Breaking news: Supreme Court rules in” Tercon Contractors Ltd. vs British Columbia(Ministry of Transportation)
” The appeal from the judgment of the Court of Appeal for British Columbia (Vancouver), Number CA033983, 2007 BCCA 592, dated December 3, 2007, heard on March 23, 2009, is allowed, the order of the Court of Appeal is set aside and the judgment of the trial judge is restored, McLachlin C.J. and Binnie, Abella and Rothstein JJ. dissenting. ” http://scc.lexum.umontreal.ca/en/news_release/2010/10-02-12.3/10-02-12.3.html
From the Reason for Judgement :
” V. Disposition
 I conclude that the judge did not err in finding that the Province breached the tendering contract or in finding that Tercon’s remedy in damages for that breach was not precluded by the exclusion clause in the contract. I would therefore allow the appeal, set aside the order of the Court of Appeal and restore the judgment of the trial judge. The parties advise that the question of costs has been resolved between them and that therefore no order in relation to costs is required.
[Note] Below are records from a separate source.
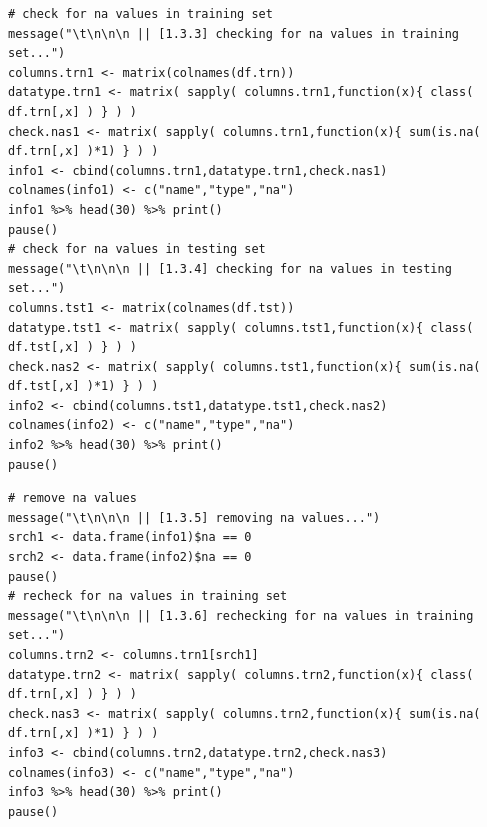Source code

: \documentclass[10pt, twoside]{article}
\begin{document}
\begin{verbatim}
# check for na values in training set
message("\t\n\n\n || [1.3.3] checking for na values in training set...")
columns.trn1 <- matrix(colnames(df.trn))
datatype.trn1 <- matrix( sapply( columns.trn1,function(x){ class( df.trn[,x] ) } ) )
check.nas1 <- matrix( sapply( columns.trn1,function(x){ sum(is.na( df.trn[,x] )*1) } ) )
info1 <- cbind(columns.trn1,datatype.trn1,check.nas1)
colnames(info1) <- c("name","type","na")
info1 %>% head(30) %>% print()
pause()
# check for na values in testing set
message("\t\n\n\n || [1.3.4] checking for na values in testing set...")
columns.tst1 <- matrix(colnames(df.tst))
datatype.tst1 <- matrix( sapply( columns.tst1,function(x){ class( df.tst[,x] ) } ) )
check.nas2 <- matrix( sapply( columns.tst1,function(x){ sum(is.na( df.tst[,x] )*1) } ) )
info2 <- cbind(columns.tst1,datatype.tst1,check.nas2)
colnames(info2) <- c("name","type","na")
info2 %>% head(30) %>% print()
pause()
\end{verbatim}

\begin{verbatim}
# remove na values
message("\t\n\n\n || [1.3.5] removing na values...")
srch1 <- data.frame(info1)$na == 0
srch2 <- data.frame(info2)$na == 0
pause()
# recheck for na values in training set
message("\t\n\n\n || [1.3.6] rechecking for na values in training set...")
columns.trn2 <- columns.trn1[srch1]
datatype.trn2 <- matrix( sapply( columns.trn2,function(x){ class( df.trn[,x] ) } ) )
check.nas3 <- matrix( sapply( columns.trn2,function(x){ sum(is.na( df.trn[,x] )*1) } ) )
info3 <- cbind(columns.trn2,datatype.trn2,check.nas3)
colnames(info3) <- c("name","type","na")
info3 %>% head(30) %>% print()
pause()
\end{verbatim}
\end{document}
Reasons for Judgement : http://scc.lexum.umontreal.ca/en/2010/2010scc4/2010scc4.html
See this earlier post of mine, for history on this case: https://lailayuile.wordpress.com/2010/01/08/tercon-contractors-ltd-vs-british-columbia-ministry-of-transportation-and-highways/
Let me give you a lay-persons summary of this judgement, if you will, in one sentence.
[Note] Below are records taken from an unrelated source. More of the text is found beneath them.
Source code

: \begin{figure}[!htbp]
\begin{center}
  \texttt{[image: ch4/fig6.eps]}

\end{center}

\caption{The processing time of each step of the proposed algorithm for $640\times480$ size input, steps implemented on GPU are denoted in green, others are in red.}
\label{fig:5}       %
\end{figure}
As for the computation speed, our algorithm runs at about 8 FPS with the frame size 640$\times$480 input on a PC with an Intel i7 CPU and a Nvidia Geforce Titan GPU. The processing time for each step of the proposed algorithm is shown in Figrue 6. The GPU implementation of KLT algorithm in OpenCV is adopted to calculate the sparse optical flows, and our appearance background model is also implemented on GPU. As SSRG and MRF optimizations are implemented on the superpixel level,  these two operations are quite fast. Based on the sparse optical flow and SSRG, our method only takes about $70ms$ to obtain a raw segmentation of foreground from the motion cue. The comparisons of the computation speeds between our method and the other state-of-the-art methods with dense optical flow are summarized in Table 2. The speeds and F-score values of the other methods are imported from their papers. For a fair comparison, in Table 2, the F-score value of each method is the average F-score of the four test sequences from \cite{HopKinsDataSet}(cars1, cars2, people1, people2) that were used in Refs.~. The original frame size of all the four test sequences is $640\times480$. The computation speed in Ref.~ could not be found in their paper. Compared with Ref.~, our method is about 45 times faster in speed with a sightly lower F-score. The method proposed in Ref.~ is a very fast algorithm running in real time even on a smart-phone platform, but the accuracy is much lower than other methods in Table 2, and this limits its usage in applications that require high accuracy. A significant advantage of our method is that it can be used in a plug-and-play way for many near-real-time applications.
In essence, the Supreme court is upholding the original judgement in favor of Tercon Contracters Ltd. ,with no damages ordered.
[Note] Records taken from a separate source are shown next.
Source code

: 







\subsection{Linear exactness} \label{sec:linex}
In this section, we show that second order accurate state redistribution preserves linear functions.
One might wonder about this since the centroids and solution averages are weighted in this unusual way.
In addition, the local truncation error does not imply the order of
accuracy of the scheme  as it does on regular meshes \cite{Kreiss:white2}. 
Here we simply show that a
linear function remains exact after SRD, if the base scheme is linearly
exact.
I spoke with one of the key players in this case today, former chairman of Tercon Contractors Ltd., Glenn Walsh, and asked him what his reaction was to the judgement of the court.
Walsh had this to say:
Although I am no longer associated with this particular Tercon company, I am obviously pleased and feel vindicated with the judgement–after 9 years.
It supports the whole principle of integrity, honesty, fairness and transparency being requirements in government tendering processes. The court has agreed that the Ministry acted ‘agregiously’ and purposely ‘obfuscated’ the role of Emil Anderson such that the real relationship—-was ‘smothered’.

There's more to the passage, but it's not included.